See also [regex101](https://regex101.com) (make sure to select the Python flavor)

### Named capture groups

In [14]:
text = 'You should go check out https://regex101.com, it is a great website!'

match = re.search(r'(?P<protocol>https?)://(?P<base_domain>\w+)\.(?P<tld>\w+)', text)
match.groupdict()

{'protocol': 'https', 'base_domain': 'regex101', 'tld': 'com'}

In [15]:
df.text.str.extract(r'(?P<protocol>https?)://(?P<base_domain>\w+)\.(?P<tld>\w+)')

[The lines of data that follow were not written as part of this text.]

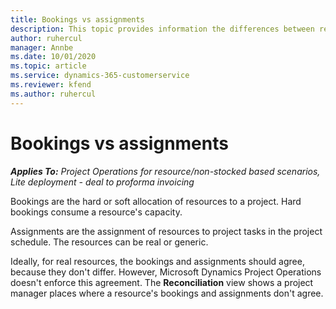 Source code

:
 ```yaml
---
title: Bookings vs assignments
description: This topic provides information the differences between resource bookings and resource assignments.
author: ruhercul
manager: Annbe
ms.date: 10/01/2020
ms.topic: article
ms.service: dynamics-365-customerservice
ms.reviewer: kfend 
ms.author: ruhercul
---
```


# Bookings vs assignments

_**Applies To:** Project Operations for resource/non-stocked based scenarios, Lite deployment - deal to proforma invoicing_

Bookings are the hard or soft allocation of resources to a project. Hard bookings consume a resource's capacity. 

Assignments are the assignment of resources to project tasks in the project schedule. The resources can be real or generic. 

Ideally, for real resources, the bookings and assignments should agree, because they don't differ. However, Microsoft Dynamics Project Operations doesn't enforce this agreement. The **Reconciliation** view shows a project manager places where a resource's bookings and assignments don't agree.
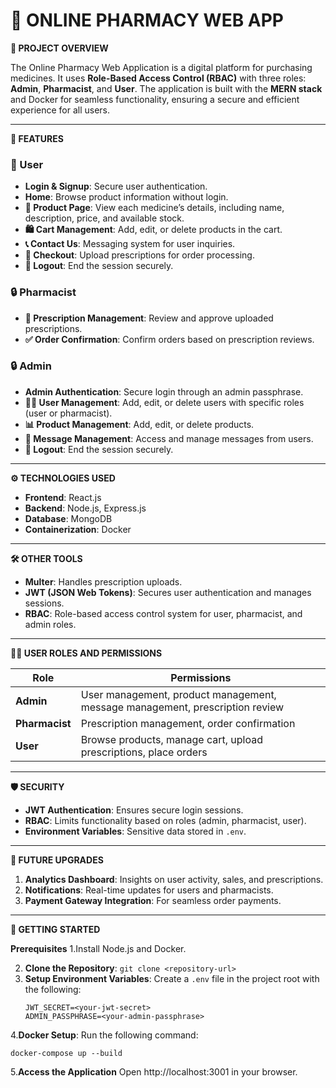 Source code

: # 🏥 **ONLINE PHARMACY WEB APP**

**📄 PROJECT OVERVIEW**

The Online Pharmacy Web Application is a digital platform for purchasing medicines. It uses **Role-Based Access Control (RBAC)** with three roles: **Admin**, **Pharmacist**, and **User**. The application is built with the **MERN stack** and Docker for seamless functionality, ensuring a secure and efficient experience for all users.

---

**🔑 FEATURES**

### **👤 User**
- **Login & Signup**: Secure user authentication.
- **Home**: Browse product information without login.
- **🛒 Product Page**: View each medicine’s details, including name, description, price, and available stock.
- **🛍️ Cart Management**: Add, edit, or delete products in the cart.
- **📞 Contact Us**: Messaging system for user inquiries.
- **📝 Checkout**: Upload prescriptions for order processing.
- **🚪 Logout**: End the session securely.

### **🔒 Pharmacist**
- **📄 Prescription Management**: Review and approve uploaded prescriptions.
- **✅ Order Confirmation**: Confirm orders based on prescription reviews.

### **🔒 Admin**
- **Admin Authentication**: Secure login through an admin passphrase.
- **🧑‍💻 User Management**: Add, edit, or delete users with specific roles (user or pharmacist).
- **📊 Product Management**: Add, edit, or delete products.
- **📩 Message Management**: Access and manage messages from users.
- **🚪 Logout**: End the session securely.

---

**⚙️ TECHNOLOGIES USED**

- **Frontend**: React.js
- **Backend**: Node.js, Express.js
- **Database**: MongoDB
- **Containerization**: Docker

---

**🛠️ OTHER TOOLS**

- **Multer**: Handles prescription uploads.
- **JWT (JSON Web Tokens)**: Secures user authentication and manages sessions.
- **RBAC**: Role-based access control system for user, pharmacist, and admin roles.

---


**🧑‍💻 USER ROLES AND PERMISSIONS**

| **Role**      | **Permissions**                                                                 |
|---------------|---------------------------------------------------------------------------------|
| **Admin**     | User management, product management, message management, prescription review    |
| **Pharmacist**| Prescription management, order confirmation                                     |
| **User**      | Browse products, manage cart, upload prescriptions, place orders                |

---

**🛡️ SECURITY**

- **JWT Authentication**: Ensures secure login sessions.
- **RBAC**: Limits functionality based on roles (admin, pharmacist, user).
- **Environment Variables**: Sensitive data stored in `.env`.

---

**📌 FUTURE UPGRADES**

1. **Analytics Dashboard**: Insights on user activity, sales, and prescriptions.
2. **Notifications**: Real-time updates for users and pharmacists.
3. **Payment Gateway Integration**: For seamless order payments.

---

**🚀 GETTING STARTED**

**Prerequisites**
1.Install Node.js and Docker.

2. **Clone the Repository**: `git clone <repository-url>`
3. **Setup Environment Variables**: Create a `.env` file in the project root with the following:
   ```env
   JWT_SECRET=<your-jwt-secret>
   ADMIN_PASSPHRASE=<your-admin-passphrase>
   ```
4.**Docker Setup**: Run the following command:
```
docker-compose up --build
```
5.**Access the Application** 
Open http://localhost:3001 in your browser.
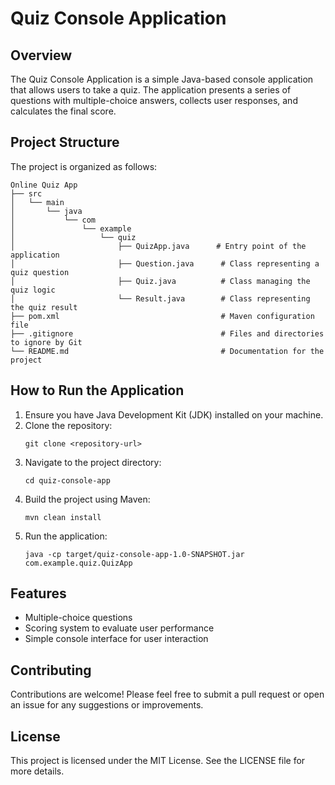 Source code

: # Quiz Console Application

## Overview
The Quiz Console Application is a simple Java-based console application that allows users to take a quiz. The application presents a series of questions with multiple-choice answers, collects user responses, and calculates the final score.

## Project Structure
The project is organized as follows:

```
Online Quiz App
├── src
│   └── main
│       └── java
│           └── com
│               └── example
│                   └── quiz
│                       ├── QuizApp.java      # Entry point of the application
│                       ├── Question.java      # Class representing a quiz question
│                       ├── Quiz.java          # Class managing the quiz logic
│                       └── Result.java        # Class representing the quiz result
├── pom.xml                                    # Maven configuration file
├── .gitignore                                 # Files and directories to ignore by Git
└── README.md                                  # Documentation for the project
```

## How to Run the Application
1. Ensure you have Java Development Kit (JDK) installed on your machine.
2. Clone the repository:
   ```
   git clone <repository-url>
   ```
3. Navigate to the project directory:
   ```
   cd quiz-console-app
   ```
4. Build the project using Maven:
   ```
   mvn clean install
   ```
5. Run the application:
   ```
   java -cp target/quiz-console-app-1.0-SNAPSHOT.jar com.example.quiz.QuizApp
   ```

## Features
- Multiple-choice questions
- Scoring system to evaluate user performance
- Simple console interface for user interaction

## Contributing
Contributions are welcome! Please feel free to submit a pull request or open an issue for any suggestions or improvements.

## License
This project is licensed under the MIT License. See the LICENSE file for more details.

Unnamed: 0,protocol,base_domain,tld
0,https,regex101,com
1,https,duckduckgo,com
2,http,askjeeves,com


### Verbose regular expressions

- `re.VERBOSE`
- `(?# this is a comment)`

In [16]:
text = 'You should go check out https://regex101.com, it is a great website!'

regexp = r'''
(?P<protocol>https?)
:// (?# ignore the :// that seperates protocol from domain)
(?P<base_domain>\w+)
\.
(?P<tld>\w+)
'''
match = re.search(regexp, text, re.VERBOSE) # whitespace in the regex is ignored
match.groupdict()

{'protocol': 'https', 'base_domain': 'regex101', 'tld': 'com'}